King Gizzard & The Lizard Wizard, 23/05 – AFAS Live, Amsterdam.

Esse show é o mais próximo que bróders do roquenrol vão chegar daquele momento do primeiro Dune em que os Sardaukar tão curtindo um throat singing antes de embarcar pra uma guerrinha. A banda é uma locomotiva sincera, afiada e muito divertida. Solo da gaita logo na primeira música, uns três vocalistas diferentes, centenas de solinho speed metal de guitarra. Muita cantoria sobre seres espaciais, doideras dimensionais e segredos biológicos ancestrais. Alguém da banda comentou que é surpreendente pra eles tocarem um show sold out dessa turnê que eles tão fazendo há uns anos já. Na verdade nem é: banda boa tem mesmo que ser prestigiada. Pra minha sorte, peguei esse show de um dos discos de metal deles e o show teve um setlist mais pesado, mais familiar pra mim. Mas mesmo nos momentos em que eu não reconhecia nada, ainda me diverti. De vez em quando o cara só precisa disso, um monte de barulho massa.

3 Body Problem, S01.

Todo o dinheiro do mundo não ajuda às vezes, mas faz umas cenas intensas como a fatiada do navio e o desligamento do céu uma doidera de se assisttir. O elenco é irregular, mas faz o possível com o que tem à mão (há uma vibe meio Westworld aqui, de que não vão conseguir manter esse ritmo por muito tempo). Um show que acerta e erra em proporções quase iguais, mas que se sustenta no material de origem – que demonstra ainda ser um baita material, mesmo quando adaptado fortemente. Sempre vou curtir uma distopia generalizada, que acontece em tempo real e não deixa ninguém incólume, e por isso, sem me ligar muito nos problemas da série, 3 Body Problem me conquistou um pouco. O coração quer o que quer.
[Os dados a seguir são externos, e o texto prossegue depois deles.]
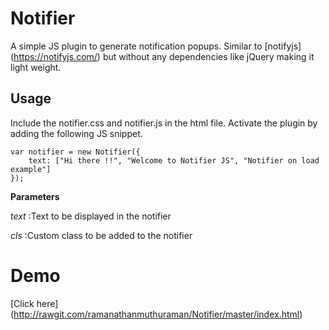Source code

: # Notifier
A simple JS plugin to generate notification popups. Similar to [notifyjs] (https://notifyjs.com/) but without any dependencies like jQuery making it light weight.

## Usage
Include the notifier.css and notifier.js in the html file. Activate the plugin by adding the following JS snippet.

```
var notifier = new Notifier({
    text: ["Hi there !!", "Welcome to Notifier JS", "Notifier on load example"]
});
```
**Parameters**

*text*   :Text to be displayed in the notifier

*cls*    :Custom class to be added to the notifier

# Demo 
[Click here] (http://rawgit.com/ramanathanmuthuraman/Notifier/master/index.html)
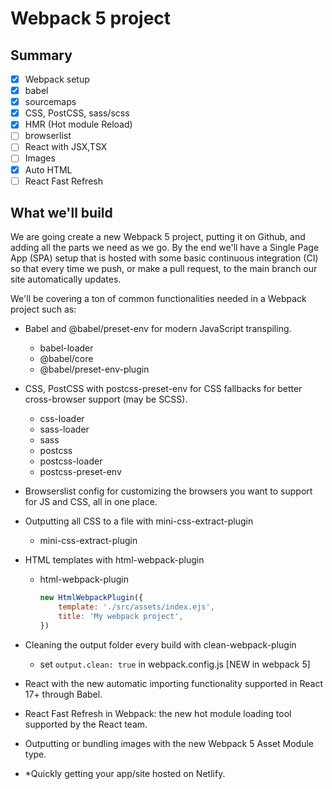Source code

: # Webpack 5 project

## Summary
- [x] Webpack setup
- [x] babel
- [x] sourcemaps
- [x] CSS, PostCSS, sass/scss
- [x] HMR (Hot module Reload)
- [ ] browserlist
- [ ] React with JSX,TSX
- [ ] Images
- [x] Auto HTML
- [ ] React Fast Refresh

## What we'll build
We are going create a new Webpack 5 project, putting it on Github, and adding all the parts we need as we go. By the end we'll have a Single Page App (SPA) setup that is hosted with some basic continuous integration (CI) so that every time we push, or make a pull request, to the main branch our site automatically updates. 

We'll be covering a ton of common functionalities needed in a Webpack project such as: 
- Babel and @babel/preset-env for modern JavaScript transpiling.
    - babel-loader
    - @babel/core
    - @babel/preset-env-plugin
 
- CSS, PostCSS with postcss-preset-env for CSS fallbacks for better cross-browser support (may be SCSS).
  - css-loader
  - sass-loader
  - sass
  - postcss
  - postcss-loader
  - postcss-preset-env
  
-  Browserslist config for customizing the browsers you want to support for JS and CSS, all in one place. 

- Outputting all CSS to a file with mini-css-extract-plugin
  - mini-css-extract-plugin

- HTML templates with html-webpack-plugin
  - html-webpack-plugin
  
    ```javascript 
    new HtmlWebpackPlugin({
        template: './src/assets/index.ejs',
        title: 'My webpack project',
    })
    ```

- Cleaning the output folder every build with clean-webpack-plugin
  - set `output.clean: true` in webpack.config.js [NEW in webpack 5]

- React with the new automatic importing functionality supported in React 17+ through Babel.

- React Fast Refresh in Webpack: the new hot module loading tool supported by the React team.

- Outputting or bundling images with the new Webpack 5 Asset Module type.

- *Quickly getting your app/site hosted on Netlify.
Late Night with the Devil, 2023.

Infelizmente esse filme apareceu pra mim por conta da controvérsia sobre o uso de IA na produção de alguns lances (nem sei o quê) no filme, apesar de que eu teria dado uma assistida de qualquer forma, por conta do formato (o filme toca como a fita da gravação de um talk show que manda uma possessão ao vivo, claramente vou ver qual é). Sem entrar numas no uso dessas ferramentas, tou aqui pro terror, bróder. E o filme funciona como um bom segmento da série V/H/S – um pouco longo demais aqui e ali, mas competente em trazer a desgraceira e ritualismo para o primeiro plano. Entretanto, se nada funcionar muito, pelo menos aprendemos que Abraxas é negócio sério.

Civil War, 2024.

Um road movie apocalíptico que parece mais documental do pensei que seria. Me lembrou o Too Old To Die Young um pouco, aquela série inclemente do Refn. Me lembrou os melhores momentos da série The Purge, mas fatalmente me lembrou imagens que todos nós assistimos nos últimos anos: instituições sendo adornadas com pessoas portando rifles. O espelho que Civil War levante diante da plateia é distorcido, pouco claro de propósito. O desconforto desse filme é tremendo, que acaba por ser ineficaz. Não consegue ser distópico, ficcional ou fantasioso. Um filme resignado, que dá ao elenco (Wagner Moura finalmente em chamas, Jesse Plemons vazio) espaço. Mas para a audiência, te vira. Excelente.